デイリースタンドアップの反パターン:あなたのチームの朝会は間違っていませんか

多くのチームが陥るデイリースクラムの反パターンを5つ紹介し、それぞれの改善策を解説します。

はじめに

デイリースタンドアップ(デイリースクラム)は、スクラムの中で最も頻繁に行われるイベントです。 しかし、多くのチームが「やっている気になっているだけ」という状態に陥っています。 本記事では、現場でよく見られる5つの反パターンとその改善策を紹介します。

「デイリースクラムは、進捗報告の場ではなく、チームが計画を同期させる場である。」— Scrum Guide 2020

反パターン 1:進捗報告会になっている

症状

全員がマネージャーや Scrum Master に向かって話し、「昨日〇〇しました、今日〇〇します」と 淡々と報告するだけ。チームメンバー同士のコミュニケーションがない。

❌ 悪い例
「昨日はチケット #123 のコーディングをしました。
 今日も続けます。特にブロッカーはありません。」
(誰も聞いていない、誰も助けられない)

改善策

3つの質問をチームの目標にフォーカスさせます。 「スプリントゴールに向けて、今日何をするか?」という問いに変えるだけで、 会話の質が劇的に変わります。

✅ 良い例
「決済フローのバグはまだ調査中です。
 Kenji、昨日似たような問題を見ていたと思うけど、
 一緒に見てもらえますか?」
(チーム内の協力が生まれる)

反パターン 2:15分を大幅に超える

症状

「ちょっとそれについて詳しく話しましょう」が連発し、気づけば45分経過。 この会議自体がスプリントのボトルネックになっている。

改善策

デイリースクラムは同期の場であって、問題解決の場ではありません。 詳細な議論が必要なトピックは「アフタースクラム(会後の別途ミーティング)」に移します。
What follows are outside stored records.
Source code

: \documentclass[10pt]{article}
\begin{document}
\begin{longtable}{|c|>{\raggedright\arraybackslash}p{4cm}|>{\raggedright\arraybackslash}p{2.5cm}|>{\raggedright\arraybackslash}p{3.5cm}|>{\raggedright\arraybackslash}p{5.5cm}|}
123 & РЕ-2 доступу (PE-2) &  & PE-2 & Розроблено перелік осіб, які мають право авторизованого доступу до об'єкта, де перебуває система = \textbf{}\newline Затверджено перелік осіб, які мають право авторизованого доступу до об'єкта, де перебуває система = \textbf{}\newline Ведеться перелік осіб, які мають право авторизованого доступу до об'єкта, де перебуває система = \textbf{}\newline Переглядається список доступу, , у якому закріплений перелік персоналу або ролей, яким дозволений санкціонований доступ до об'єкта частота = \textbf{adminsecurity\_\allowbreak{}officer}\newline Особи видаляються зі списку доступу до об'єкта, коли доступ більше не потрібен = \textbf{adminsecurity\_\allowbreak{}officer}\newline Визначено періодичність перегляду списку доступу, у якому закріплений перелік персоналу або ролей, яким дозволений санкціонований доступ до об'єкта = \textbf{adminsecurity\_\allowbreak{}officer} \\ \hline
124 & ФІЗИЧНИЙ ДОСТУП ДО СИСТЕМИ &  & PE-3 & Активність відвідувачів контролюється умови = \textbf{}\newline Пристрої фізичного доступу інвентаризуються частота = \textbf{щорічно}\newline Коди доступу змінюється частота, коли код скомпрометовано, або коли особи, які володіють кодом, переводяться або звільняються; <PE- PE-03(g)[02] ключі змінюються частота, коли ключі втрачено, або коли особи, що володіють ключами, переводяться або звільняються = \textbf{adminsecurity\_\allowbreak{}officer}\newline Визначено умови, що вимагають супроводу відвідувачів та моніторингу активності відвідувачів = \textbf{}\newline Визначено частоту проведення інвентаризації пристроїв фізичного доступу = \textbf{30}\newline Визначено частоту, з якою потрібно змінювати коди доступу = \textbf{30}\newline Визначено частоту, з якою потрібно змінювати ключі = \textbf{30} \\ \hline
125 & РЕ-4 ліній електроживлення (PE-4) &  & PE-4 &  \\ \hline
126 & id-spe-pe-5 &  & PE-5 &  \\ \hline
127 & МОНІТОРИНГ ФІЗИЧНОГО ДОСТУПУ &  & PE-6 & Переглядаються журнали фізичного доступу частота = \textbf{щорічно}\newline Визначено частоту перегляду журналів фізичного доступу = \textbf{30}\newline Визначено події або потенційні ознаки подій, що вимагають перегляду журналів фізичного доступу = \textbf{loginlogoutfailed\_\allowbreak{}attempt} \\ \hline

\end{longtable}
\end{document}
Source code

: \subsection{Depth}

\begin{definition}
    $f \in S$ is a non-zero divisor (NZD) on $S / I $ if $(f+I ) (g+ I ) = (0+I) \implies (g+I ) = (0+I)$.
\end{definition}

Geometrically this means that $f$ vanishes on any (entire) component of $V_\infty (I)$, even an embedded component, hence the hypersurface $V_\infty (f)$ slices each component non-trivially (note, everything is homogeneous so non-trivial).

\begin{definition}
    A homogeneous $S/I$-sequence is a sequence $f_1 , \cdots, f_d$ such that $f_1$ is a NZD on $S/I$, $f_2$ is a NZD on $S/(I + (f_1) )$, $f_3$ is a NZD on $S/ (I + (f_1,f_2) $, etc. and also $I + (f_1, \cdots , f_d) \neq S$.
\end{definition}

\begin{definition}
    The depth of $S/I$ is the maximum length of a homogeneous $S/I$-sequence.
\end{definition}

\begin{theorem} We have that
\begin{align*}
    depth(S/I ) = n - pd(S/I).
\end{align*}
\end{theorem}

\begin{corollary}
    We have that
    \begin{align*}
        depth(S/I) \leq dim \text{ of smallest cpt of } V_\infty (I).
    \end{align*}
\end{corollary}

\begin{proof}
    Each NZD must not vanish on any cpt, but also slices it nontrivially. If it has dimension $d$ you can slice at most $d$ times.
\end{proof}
デイリースクラムでやること アフタースクラムでやること
ブロッカーの共有 ブロッカーの解決策の議論
今日の計画の共有 技術的な設計の議論
助けが必要な旨を伝える ペアプログラミングのセッション

反パターン 3:同じ人が毎回話さない(サイレントメンバー)

症状

特定のメンバーが毎回「特に問題ありません」だけで終わる。 実際は困っているのに、声を上げにくい雰囲気がある。

改善策

心理的安全性の問題です。以下の施策を組み合わせましょう。

  • ファシリテーターをローテーション — Scrum Master だけが回すと依存が生まれる
  • 「困っていること」を先に聞く — 成果報告より相談しやすい空気を作る
  • 小さな感謝を積み上げる — 「助けてくれてありがとう」を会の中に入れる

反パターン 4:オンラインで全員カメラオフ

症状

リモート会議でカメラを全員オフにしてスタンドアップ。 誰が話しているのかも分からず、会議の存在価値がほぼゼロ。

改善策

「カメラオン文化」を強制するのではなく、非同期との組み合わせを検討します。 完全リモートチームでは、Slack や Linear のスレッドで非同期スタンドアップを行い、 週2〜3回だけ同期ミーティングにする方が実質的な効果が高い場合があります。

// Slack Workflow の非同期スタンドアップテンプレート例
const asyncStandup = {
  questions: [
    "昨日スプリントゴールに貢献したこと",
    "今日スプリントゴールに向けてやること",
    "ブロッカー(あれば)"
  ],
  schedule: "毎朝 9:00 に自動送信",
  channel: "#team-standup"
};

反パターン 5:スプリントゴールを誰も覚えていない

症状

毎日スタンドアップをしているのに、スプリントが終わってみたら 「そういえばゴールって何だっけ?」という状態になっている。

改善策

スプリントゴールを毎回のデイリーの冒頭で読み上げるだけで改善します。 物理的なホワイトボードや Notion/Linear の固定ピンに常時表示しておくのも効果的です。

デイリースクラムの推奨オープニング
━━━━━━━━━━━━━━━━━━━━━━━━━━━━━━━━━━
今週のスプリントゴール:
「決済フローのバグを修正し、ユーザー登録率を10%改善する」

では始めましょう。スプリントゴールに向けて、
今日何をしますか?
━━━━━━━━━━━━━━━━━━━━━━━━━━━━━━━━━━

まとめ:良いデイリースタンドアップの定義

項目 良い状態 悪い状態
時間 15分以内で終わる 毎回延長する
方向 チームメンバー同士が話す 全員がマネージャーに報告
フォーカス スプリントゴールが中心 個人のタスク進捗が中心
結果 協力・調整が生まれる 全員がすぐ席に戻る

デイリースタンドアップは、チームの健全性を映す鏡です。 会議の質を上げることは、スプリント全体の質を上げることに直結します。 まず一つだけ、明日から変えてみてください。